24 Februari 2010

» Home » Solo Pos » Jauhkan Maulid dari kebencian

Jauhkan Maulid dari kebencian

Ainur Rasyid Peneliti Center for Social Economic and Humanity Studies (CSEHS) Sosiologi UIN Sunan Kalijaga Yogyakarta
Tradisi tahunan Islam Indonesia, setiap tanggal 12 Rabiul Awal, selalu diperingati hari kelahiran Nabi Muhammad sang pembawa damai.



Hari kelahiran seorang anak adalah hal biasa terjadi sebagai bentuk iradah ketuhanan dalam mencipta.
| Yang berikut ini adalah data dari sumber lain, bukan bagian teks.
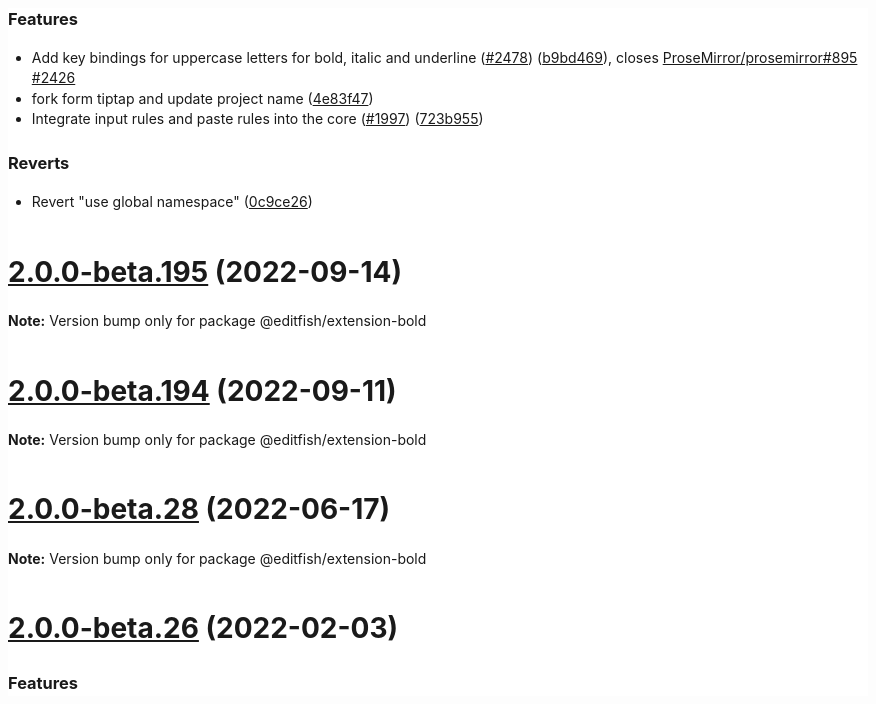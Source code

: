 
### Features

* Add key bindings for uppercase letters for bold, italic and underline ([#2478](https://github.com/ueberdosis/editfish/issues/2478)) ([b9bd469](https://github.com/ueberdosis/editfish/commit/b9bd46964534c488dca21585786374b2f06ff03c)), closes [ProseMirror/prosemirror#895](https://github.com/ProseMirror/prosemirror/issues/895) [#2426](https://github.com/ueberdosis/editfish/issues/2426)
* fork form tiptap and update project name ([4e83f47](https://github.com/ueberdosis/editfish/commit/4e83f471f558450547d3d0269ca1648cbcad94c1))
* Integrate input rules and paste rules into the core ([#1997](https://github.com/ueberdosis/editfish/issues/1997)) ([723b955](https://github.com/ueberdosis/editfish/commit/723b955cecc5c92c8aad897ce16c60fb62976571))


### Reverts

* Revert "use global namespace" ([0c9ce26](https://github.com/ueberdosis/editfish/commit/0c9ce26c02c07d88a757c01b0a9d7f9e2b0b7502))





# [2.0.0-beta.195](https://github.com/ueberdosis/tiptap/compare/v2.0.0-beta.194...v2.0.0-beta.195) (2022-09-14)

**Note:** Version bump only for package @editfish/extension-bold





# [2.0.0-beta.194](https://github.com/ueberdosis/tiptap/compare/v2.0.0-beta.193...v2.0.0-beta.194) (2022-09-11)

**Note:** Version bump only for package @editfish/extension-bold





# [2.0.0-beta.28](https://github.com/ueberdosis/tiptap/compare/@editfish/extension-bold@2.0.0-beta.26...@editfish/extension-bold@2.0.0-beta.28) (2022-06-17)

**Note:** Version bump only for package @editfish/extension-bold





# [2.0.0-beta.26](https://github.com/ueberdosis/tiptap/compare/@editfish/extension-bold@2.0.0-beta.25...@editfish/extension-bold@2.0.0-beta.26) (2022-02-03)


### Features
Akan menjadi sangat istimewa apabila hadirnya sang bayi di tengah masyarakat mampu memecah kebuntuan problematika sosial umat. Lahirnya Muhammad dikenang karena perjalanan hidupnya mampu menjebol benteng sekat sosial antara si miskin dan kaya, penindas dan yang ditindas, penguasa dan yang dikuasai. Sehingga, tak terjadi diskriminasi yang berdasarkan kepada warna kulit, ras, suku dan kedaerahan. Ditegaskan, yang membedakan manusia bukanlah yang bersifat fisik, namun sejauh mana kecintaan dan ketakwaannya kepada Tuhan.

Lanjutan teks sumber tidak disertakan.